> [Aim of the exercise] The data should be printed again, exactly.

┌─ Input for this task

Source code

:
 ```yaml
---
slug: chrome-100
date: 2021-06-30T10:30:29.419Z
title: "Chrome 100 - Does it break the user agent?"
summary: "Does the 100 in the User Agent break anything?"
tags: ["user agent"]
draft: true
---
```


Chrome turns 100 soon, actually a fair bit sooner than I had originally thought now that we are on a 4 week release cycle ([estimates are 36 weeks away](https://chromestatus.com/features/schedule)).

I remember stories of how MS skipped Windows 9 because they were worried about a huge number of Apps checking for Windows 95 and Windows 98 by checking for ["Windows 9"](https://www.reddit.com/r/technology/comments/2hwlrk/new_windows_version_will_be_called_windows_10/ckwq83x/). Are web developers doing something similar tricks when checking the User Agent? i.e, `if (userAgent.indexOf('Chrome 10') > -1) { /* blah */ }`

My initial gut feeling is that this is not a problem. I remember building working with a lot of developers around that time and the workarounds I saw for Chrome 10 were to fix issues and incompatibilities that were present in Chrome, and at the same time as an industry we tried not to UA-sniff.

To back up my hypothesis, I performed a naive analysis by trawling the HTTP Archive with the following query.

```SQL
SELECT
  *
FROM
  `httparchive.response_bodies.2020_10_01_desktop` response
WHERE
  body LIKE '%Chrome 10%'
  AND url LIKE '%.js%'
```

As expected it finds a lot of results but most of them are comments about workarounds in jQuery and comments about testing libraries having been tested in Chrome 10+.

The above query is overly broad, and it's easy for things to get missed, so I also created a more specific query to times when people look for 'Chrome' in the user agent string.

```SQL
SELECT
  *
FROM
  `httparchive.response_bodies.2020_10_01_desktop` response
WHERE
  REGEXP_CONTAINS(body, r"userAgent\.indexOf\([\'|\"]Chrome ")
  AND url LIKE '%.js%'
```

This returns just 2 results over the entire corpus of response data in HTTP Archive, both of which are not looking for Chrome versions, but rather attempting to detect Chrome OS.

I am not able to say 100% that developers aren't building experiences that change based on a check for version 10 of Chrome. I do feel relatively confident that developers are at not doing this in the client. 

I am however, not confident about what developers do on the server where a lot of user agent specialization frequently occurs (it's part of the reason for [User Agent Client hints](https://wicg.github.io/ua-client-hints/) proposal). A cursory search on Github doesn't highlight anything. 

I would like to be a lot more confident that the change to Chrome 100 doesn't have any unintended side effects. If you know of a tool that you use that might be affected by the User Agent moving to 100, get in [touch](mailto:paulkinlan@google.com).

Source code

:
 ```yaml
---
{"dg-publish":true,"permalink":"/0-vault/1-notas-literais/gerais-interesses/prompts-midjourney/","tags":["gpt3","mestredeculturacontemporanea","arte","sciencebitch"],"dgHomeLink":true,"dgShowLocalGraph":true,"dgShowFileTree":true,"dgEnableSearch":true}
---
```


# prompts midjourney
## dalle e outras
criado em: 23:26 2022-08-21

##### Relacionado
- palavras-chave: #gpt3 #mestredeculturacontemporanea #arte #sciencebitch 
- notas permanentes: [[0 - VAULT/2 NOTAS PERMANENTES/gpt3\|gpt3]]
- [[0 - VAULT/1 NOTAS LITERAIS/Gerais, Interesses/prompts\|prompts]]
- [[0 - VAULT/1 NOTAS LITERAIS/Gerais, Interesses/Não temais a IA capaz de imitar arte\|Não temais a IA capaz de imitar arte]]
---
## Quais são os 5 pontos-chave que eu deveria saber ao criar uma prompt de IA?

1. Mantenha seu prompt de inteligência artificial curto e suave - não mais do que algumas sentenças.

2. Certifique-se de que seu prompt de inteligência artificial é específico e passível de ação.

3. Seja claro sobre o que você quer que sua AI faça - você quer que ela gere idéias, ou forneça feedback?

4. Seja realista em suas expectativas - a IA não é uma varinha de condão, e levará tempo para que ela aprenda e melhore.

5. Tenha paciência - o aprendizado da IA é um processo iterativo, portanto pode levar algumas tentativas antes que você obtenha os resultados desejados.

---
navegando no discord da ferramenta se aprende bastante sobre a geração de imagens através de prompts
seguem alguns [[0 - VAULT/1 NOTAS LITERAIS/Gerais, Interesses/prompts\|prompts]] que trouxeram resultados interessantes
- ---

└─

> [Completed exercise]
Source code

:
 ```yaml
---
slug: chrome-100
date: 2021-06-30T10:30:29.419Z
title: "Chrome 100 - Does it break the user agent?"
summary: "Does the 100 in the User Agent break anything?"
tags: ["user agent"]
draft: true
---
```


Chrome turns 100 soon, actually a fair bit sooner than I had originally thought now that we are on a 4 week release cycle ([estimates are 36 weeks away](https://chromestatus.com/features/schedule)).

I remember stories of how MS skipped Windows 9 because they were worried about a huge number of Apps checking for Windows 95 and Windows 98 by checking for ["Windows 9"](https://www.reddit.com/r/technology/comments/2hwlrk/new_windows_version_will_be_called_windows_10/ckwq83x/). Are web developers doing something similar tricks when checking the User Agent? i.e, `if (userAgent.indexOf('Chrome 10') > -1) { /* blah */ }`

My initial gut feeling is that this is not a problem. I remember building working with a lot of developers around that time and the workarounds I saw for Chrome 10 were to fix issues and incompatibilities that were present in Chrome, and at the same time as an industry we tried not to UA-sniff.

To back up my hypothesis, I performed a naive analysis by trawling the HTTP Archive with the following query.

```SQL
SELECT
  *
FROM
  `httparchive.response_bodies.2020_10_01_desktop` response
WHERE
  body LIKE '%Chrome 10%'
  AND url LIKE '%.js%'
```

As expected it finds a lot of results but most of them are comments about workarounds in jQuery and comments about testing libraries having been tested in Chrome 10+.

The above query is overly broad, and it's easy for things to get missed, so I also created a more specific query to times when people look for 'Chrome' in the user agent string.

```SQL
SELECT
  *
FROM
  `httparchive.response_bodies.2020_10_01_desktop` response
WHERE
  REGEXP_CONTAINS(body, r"userAgent\.indexOf\([\'|\"]Chrome ")
  AND url LIKE '%.js%'
```

This returns just 2 results over the entire corpus of response data in HTTP Archive, both of which are not looking for Chrome versions, but rather attempting to detect Chrome OS.

I am not able to say 100% that developers aren't building experiences that change based on a check for version 10 of Chrome. I do feel relatively confident that developers are at not doing this in the client. 

I am however, not confident about what developers do on the server where a lot of user agent specialization frequently occurs (it's part of the reason for [User Agent Client hints](https://wicg.github.io/ua-client-hints/) proposal). A cursory search on Github doesn't highlight anything. 

I would like to be a lot more confident that the change to Chrome 100 doesn't have any unintended side effects. If you know of a tool that you use that might be affected by the User Agent moving to 100, get in [touch](mailto:paulkinlan@google.com).

Source code

:
 ```yaml
---
{"dg-publish":true,"permalink":"/0-vault/1-notas-literais/gerais-interesses/prompts-midjourney/","tags":["gpt3","mestredeculturacontemporanea","arte","sciencebitch"],"dgHomeLink":true,"dgShowLocalGraph":true,"dgShowFileTree":true,"dgEnableSearch":true}
---
```


# prompts midjourney
## dalle e outras
criado em: 23:26 2022-08-21

##### Relacionado
- palavras-chave: #gpt3 #mestredeculturacontemporanea #arte #sciencebitch 
- notas permanentes: [[0 - VAULT/2 NOTAS PERMANENTES/gpt3\|gpt3]]
- [[0 - VAULT/1 NOTAS LITERAIS/Gerais, Interesses/prompts\|prompts]]
- [[0 - VAULT/1 NOTAS LITERAIS/Gerais, Interesses/Não temais a IA capaz de imitar arte\|Não temais a IA capaz de imitar arte]]
---
## Quais são os 5 pontos-chave que eu deveria saber ao criar uma prompt de IA?

1. Mantenha seu prompt de inteligência artificial curto e suave - não mais do que algumas sentenças.

2. Certifique-se de que seu prompt de inteligência artificial é específico e passível de ação.

3. Seja claro sobre o que você quer que sua AI faça - você quer que ela gere idéias, ou forneça feedback?

4. Seja realista em suas expectativas - a IA não é uma varinha de condão, e levará tempo para que ela aprenda e melhore.

5. Tenha paciência - o aprendizado da IA é um processo iterativo, portanto pode levar algumas tentativas antes que você obtenha os resultados desejados.

---
navegando no discord da ferramenta se aprende bastante sobre a geração de imagens através de prompts
seguem alguns [[0 - VAULT/1 NOTAS LITERAIS/Gerais, Interesses/prompts\|prompts]] que trouxeram resultados interessantes
- ---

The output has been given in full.